_EXERCISE DIRECTIONS_
Identify all lines in the data containing the string "void". Copy them out.

_INPUT FOR THIS TASK_
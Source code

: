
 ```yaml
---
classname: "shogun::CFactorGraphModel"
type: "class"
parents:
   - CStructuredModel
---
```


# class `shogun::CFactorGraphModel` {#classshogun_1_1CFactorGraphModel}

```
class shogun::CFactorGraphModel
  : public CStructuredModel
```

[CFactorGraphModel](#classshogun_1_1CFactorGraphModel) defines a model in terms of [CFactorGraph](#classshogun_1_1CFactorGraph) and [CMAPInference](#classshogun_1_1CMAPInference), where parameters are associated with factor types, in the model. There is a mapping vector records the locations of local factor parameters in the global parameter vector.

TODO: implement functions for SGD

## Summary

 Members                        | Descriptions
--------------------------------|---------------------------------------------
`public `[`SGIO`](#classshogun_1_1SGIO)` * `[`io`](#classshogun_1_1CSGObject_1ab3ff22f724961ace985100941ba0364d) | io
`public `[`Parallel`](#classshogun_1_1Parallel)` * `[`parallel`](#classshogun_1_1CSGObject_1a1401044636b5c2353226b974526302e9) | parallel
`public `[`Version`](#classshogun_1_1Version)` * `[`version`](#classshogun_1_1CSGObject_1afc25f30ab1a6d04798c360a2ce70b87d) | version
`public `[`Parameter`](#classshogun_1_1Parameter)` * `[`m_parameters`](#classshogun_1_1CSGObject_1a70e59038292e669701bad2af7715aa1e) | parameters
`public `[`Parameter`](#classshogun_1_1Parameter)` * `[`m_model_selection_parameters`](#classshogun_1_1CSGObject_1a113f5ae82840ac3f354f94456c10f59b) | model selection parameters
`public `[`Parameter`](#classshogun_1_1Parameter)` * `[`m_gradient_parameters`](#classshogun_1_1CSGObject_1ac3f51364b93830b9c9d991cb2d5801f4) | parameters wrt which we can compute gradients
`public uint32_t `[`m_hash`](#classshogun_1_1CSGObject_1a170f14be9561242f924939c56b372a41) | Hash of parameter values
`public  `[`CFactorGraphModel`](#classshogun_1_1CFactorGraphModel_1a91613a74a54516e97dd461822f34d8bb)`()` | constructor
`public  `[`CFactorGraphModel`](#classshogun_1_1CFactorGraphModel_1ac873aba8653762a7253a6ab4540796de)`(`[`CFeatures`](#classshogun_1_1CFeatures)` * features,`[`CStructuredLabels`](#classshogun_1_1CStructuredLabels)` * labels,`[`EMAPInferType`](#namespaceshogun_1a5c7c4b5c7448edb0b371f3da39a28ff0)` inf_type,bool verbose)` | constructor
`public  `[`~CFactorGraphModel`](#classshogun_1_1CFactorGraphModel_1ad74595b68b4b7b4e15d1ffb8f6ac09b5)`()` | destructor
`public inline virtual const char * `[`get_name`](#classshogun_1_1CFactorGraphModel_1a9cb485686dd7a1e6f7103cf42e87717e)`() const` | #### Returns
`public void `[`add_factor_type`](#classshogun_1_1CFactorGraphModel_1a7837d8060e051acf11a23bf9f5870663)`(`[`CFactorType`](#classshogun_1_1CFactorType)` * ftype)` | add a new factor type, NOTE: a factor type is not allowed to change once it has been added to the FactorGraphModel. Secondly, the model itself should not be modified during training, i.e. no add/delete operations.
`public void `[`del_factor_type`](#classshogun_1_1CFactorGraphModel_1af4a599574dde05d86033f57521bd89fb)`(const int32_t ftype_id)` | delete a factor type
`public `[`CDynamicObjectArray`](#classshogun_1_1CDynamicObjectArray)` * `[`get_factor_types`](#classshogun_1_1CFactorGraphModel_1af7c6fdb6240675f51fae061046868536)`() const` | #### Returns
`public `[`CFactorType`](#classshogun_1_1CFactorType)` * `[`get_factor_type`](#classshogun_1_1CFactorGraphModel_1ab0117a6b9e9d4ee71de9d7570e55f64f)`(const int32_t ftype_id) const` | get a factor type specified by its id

_RESULT FOR THIS TASK_
`public void `[`add_factor_type`](#classshogun_1_1CFactorGraphModel_1a7837d8060e051acf11a23bf9f5870663)`(`[`CFactorType`](#classshogun_1_1CFactorType)` * ftype)` | add a new factor type, NOTE: a factor type is not allowed to change once it has been added to the FactorGraphModel. Secondly, the model itself should not be modified during training, i.e. no add/delete operations.
`public void `[`del_factor_type`](#classshogun_1_1CFactorGraphModel_1af4a599574dde05d86033f57521bd89fb)`(const int32_t ftype_id)` | delete a factor type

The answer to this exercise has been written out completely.